Kimani Jones

No. 54
- Position: Offensive lineman

Personal information
- Born: December 21, 1981 (age 44) Mound Bayou, Mississippi, U.S.
- Listed height: 6 ft 4 in (1.93 m)
- Listed weight: 330 lb (150 kg)

Career information
- High school: Kennedy (Mound Bayou)
- College: Arkansas State
- NFL draft: 2006: undrafted

Career history
- Cleveland Gladiators (2008); Omaha Beef (2009); Bossier-Shreveport Battle Wings (2010); Kansas City Command (2011–2012); San Jose SaberCats (2014–2015);

Awards and highlights
- ArenaBowl champion (2015); Second-team All-IFL (2009); First-team All-Sun Belt (2003);

Career AFL statistics
- Receptions: 6
- Receiving yards: 20
- Receiving TDs: 1
- Tackles: 15
- Stats at ArenaFan.com

= Kimani Jones =

American football player (born 1981)

Kimani Jones (born December 21, 1981) is an American former professional football offensive lineman who played in the Arena Football League (AFL). He played college football for the Arkansas State Red Wolves.

==College career==
Jones played college football at Arkansas State University.

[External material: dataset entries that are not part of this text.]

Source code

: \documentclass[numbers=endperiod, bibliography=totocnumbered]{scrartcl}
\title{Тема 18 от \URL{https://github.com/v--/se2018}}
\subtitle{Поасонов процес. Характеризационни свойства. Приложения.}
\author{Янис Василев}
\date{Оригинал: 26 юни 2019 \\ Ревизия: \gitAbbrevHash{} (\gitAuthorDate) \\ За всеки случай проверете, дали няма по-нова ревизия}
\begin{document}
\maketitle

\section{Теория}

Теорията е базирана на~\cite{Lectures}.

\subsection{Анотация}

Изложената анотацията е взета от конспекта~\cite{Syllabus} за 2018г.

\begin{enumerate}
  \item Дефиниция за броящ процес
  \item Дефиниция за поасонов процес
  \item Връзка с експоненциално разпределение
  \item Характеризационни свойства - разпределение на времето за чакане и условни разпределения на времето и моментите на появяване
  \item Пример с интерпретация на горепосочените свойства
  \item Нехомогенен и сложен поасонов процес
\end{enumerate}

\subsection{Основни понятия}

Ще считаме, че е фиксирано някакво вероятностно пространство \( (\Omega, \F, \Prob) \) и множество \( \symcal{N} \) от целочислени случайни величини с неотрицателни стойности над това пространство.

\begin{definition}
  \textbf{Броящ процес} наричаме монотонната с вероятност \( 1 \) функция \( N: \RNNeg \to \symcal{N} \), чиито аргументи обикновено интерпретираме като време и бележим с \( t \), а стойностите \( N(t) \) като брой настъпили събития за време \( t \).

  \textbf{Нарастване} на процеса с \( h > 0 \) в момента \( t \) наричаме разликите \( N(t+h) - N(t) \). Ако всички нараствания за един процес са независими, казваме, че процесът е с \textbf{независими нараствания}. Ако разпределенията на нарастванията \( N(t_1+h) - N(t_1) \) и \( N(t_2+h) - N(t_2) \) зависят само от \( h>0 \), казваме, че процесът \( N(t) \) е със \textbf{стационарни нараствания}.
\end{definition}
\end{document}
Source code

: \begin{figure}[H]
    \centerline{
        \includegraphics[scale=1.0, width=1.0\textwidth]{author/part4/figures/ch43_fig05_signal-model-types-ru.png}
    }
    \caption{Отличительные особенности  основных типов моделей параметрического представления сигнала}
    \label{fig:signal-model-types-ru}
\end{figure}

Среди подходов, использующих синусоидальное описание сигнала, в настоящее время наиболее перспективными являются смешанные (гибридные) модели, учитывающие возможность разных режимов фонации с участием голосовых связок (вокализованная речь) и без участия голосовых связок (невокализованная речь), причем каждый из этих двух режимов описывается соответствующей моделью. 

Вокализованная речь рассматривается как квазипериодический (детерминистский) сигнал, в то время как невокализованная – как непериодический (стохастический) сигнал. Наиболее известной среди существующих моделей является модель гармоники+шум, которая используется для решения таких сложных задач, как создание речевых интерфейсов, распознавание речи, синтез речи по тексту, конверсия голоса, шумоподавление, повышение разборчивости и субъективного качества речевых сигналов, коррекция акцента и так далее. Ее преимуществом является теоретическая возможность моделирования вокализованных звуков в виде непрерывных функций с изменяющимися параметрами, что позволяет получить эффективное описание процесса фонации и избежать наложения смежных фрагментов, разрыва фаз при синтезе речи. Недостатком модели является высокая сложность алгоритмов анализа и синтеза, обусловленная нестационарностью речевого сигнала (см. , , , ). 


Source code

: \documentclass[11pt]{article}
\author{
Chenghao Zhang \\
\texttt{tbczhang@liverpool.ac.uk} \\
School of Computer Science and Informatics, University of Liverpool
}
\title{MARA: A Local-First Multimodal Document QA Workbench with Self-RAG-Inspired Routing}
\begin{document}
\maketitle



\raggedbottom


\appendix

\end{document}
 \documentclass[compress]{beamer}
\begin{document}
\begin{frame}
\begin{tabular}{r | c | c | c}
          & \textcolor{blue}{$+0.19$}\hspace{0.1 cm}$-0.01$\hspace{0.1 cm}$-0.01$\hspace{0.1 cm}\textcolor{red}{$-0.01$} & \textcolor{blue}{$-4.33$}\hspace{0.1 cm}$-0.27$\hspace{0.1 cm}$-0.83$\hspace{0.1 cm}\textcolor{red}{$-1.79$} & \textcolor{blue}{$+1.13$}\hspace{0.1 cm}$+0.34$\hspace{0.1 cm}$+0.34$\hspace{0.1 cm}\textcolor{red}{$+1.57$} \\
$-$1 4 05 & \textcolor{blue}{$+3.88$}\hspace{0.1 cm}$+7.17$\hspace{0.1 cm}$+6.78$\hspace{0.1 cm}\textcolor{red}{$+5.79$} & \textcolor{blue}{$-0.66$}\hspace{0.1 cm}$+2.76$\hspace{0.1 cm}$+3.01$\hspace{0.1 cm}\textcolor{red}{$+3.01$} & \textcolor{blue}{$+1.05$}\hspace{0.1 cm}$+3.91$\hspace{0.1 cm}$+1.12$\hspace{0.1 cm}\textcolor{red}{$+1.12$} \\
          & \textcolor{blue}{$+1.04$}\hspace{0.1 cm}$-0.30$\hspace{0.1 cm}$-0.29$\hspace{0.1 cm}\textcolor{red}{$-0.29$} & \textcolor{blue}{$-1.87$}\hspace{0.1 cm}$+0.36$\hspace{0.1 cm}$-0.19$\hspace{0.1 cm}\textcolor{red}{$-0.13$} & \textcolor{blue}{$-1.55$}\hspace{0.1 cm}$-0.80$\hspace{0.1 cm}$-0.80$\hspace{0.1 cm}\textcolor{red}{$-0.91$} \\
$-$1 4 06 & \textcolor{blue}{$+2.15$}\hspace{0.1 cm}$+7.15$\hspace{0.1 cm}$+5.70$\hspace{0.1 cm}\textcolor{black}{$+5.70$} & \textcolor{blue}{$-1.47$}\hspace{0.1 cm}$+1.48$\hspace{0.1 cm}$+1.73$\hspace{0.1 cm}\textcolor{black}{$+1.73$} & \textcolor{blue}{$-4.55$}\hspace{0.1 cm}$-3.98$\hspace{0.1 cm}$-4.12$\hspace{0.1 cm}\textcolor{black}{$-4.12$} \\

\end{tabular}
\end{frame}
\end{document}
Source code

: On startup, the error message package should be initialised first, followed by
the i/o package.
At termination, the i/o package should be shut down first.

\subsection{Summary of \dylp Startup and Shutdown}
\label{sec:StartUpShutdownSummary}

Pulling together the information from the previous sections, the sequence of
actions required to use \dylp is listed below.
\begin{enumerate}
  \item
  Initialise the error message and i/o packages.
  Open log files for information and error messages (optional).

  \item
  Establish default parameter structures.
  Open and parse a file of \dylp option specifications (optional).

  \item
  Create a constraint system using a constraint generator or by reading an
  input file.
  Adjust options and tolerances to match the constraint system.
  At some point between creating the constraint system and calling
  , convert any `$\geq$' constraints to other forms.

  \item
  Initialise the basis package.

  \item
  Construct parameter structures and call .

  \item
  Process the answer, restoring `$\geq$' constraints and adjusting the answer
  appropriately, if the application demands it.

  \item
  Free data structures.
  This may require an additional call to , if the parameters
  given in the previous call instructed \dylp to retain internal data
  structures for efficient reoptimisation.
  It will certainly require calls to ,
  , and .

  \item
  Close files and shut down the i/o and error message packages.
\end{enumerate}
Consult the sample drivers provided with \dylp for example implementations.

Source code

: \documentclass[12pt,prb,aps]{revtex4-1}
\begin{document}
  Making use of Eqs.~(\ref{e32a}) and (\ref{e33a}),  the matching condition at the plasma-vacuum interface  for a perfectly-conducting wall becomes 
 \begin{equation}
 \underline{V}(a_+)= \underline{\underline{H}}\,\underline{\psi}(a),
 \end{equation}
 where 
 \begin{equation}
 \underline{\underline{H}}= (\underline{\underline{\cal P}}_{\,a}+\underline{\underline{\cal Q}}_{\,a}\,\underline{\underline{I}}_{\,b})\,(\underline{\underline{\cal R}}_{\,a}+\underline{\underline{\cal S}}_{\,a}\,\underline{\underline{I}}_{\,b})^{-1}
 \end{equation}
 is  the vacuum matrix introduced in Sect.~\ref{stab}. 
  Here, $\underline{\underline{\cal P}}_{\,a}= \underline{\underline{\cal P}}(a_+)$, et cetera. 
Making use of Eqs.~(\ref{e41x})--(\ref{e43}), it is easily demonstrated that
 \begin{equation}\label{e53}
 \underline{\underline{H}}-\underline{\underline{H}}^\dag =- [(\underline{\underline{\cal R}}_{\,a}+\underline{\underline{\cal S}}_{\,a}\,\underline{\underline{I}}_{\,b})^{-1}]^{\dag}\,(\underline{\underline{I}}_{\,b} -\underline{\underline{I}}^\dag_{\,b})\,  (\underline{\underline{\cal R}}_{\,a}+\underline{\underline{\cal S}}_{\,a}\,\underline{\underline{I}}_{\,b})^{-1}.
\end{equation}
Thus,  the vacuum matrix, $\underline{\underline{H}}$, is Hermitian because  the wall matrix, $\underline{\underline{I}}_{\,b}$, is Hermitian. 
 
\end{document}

As a senior, he earned first-team All-Sun Belt Conference honors.

==Professional career==
In 2008, following his departure from Arkansas State, Jones joined the Arena Football League's Cleveland Gladiators. As a rookie, Jones appeared in all sixteen of the team's regular season games; moreover, he caught six passes for twenty yards and a touchdown. His career was interrupted by the AFL's 2009 decision to suspend operations; during this time, Jones signed with the Omaha Beef of the Indoor Football League, where he earned Second Team All-IFL honors. When the league returned in 2010, Jones signed on with the Bossier-Shreveport Battle Wings. He appeared in eleven games during his lone season with the team. In 2011, Jones joined the AFL's Kansas City Command; over two seasons, he would appear in all but two of Kansas City's games. The Command folded at the end of the 2012 season; following this, Jones sat out the entire 2013 Arena Football League season. On April 2, 2014, he signed with the San Jose SaberCats; Jones appeared in twelve games (starting nine) as the SaberCats won their first division title since 2008. In May 2015, following the SaberCats' 2014 playoff loss to the Arizona Rattlers, Jones rejoined the SaberCats; he won his first AFL Championship when San Jose beat the Jacksonville Sharks in ArenaBowl XXVIII at the end of the season.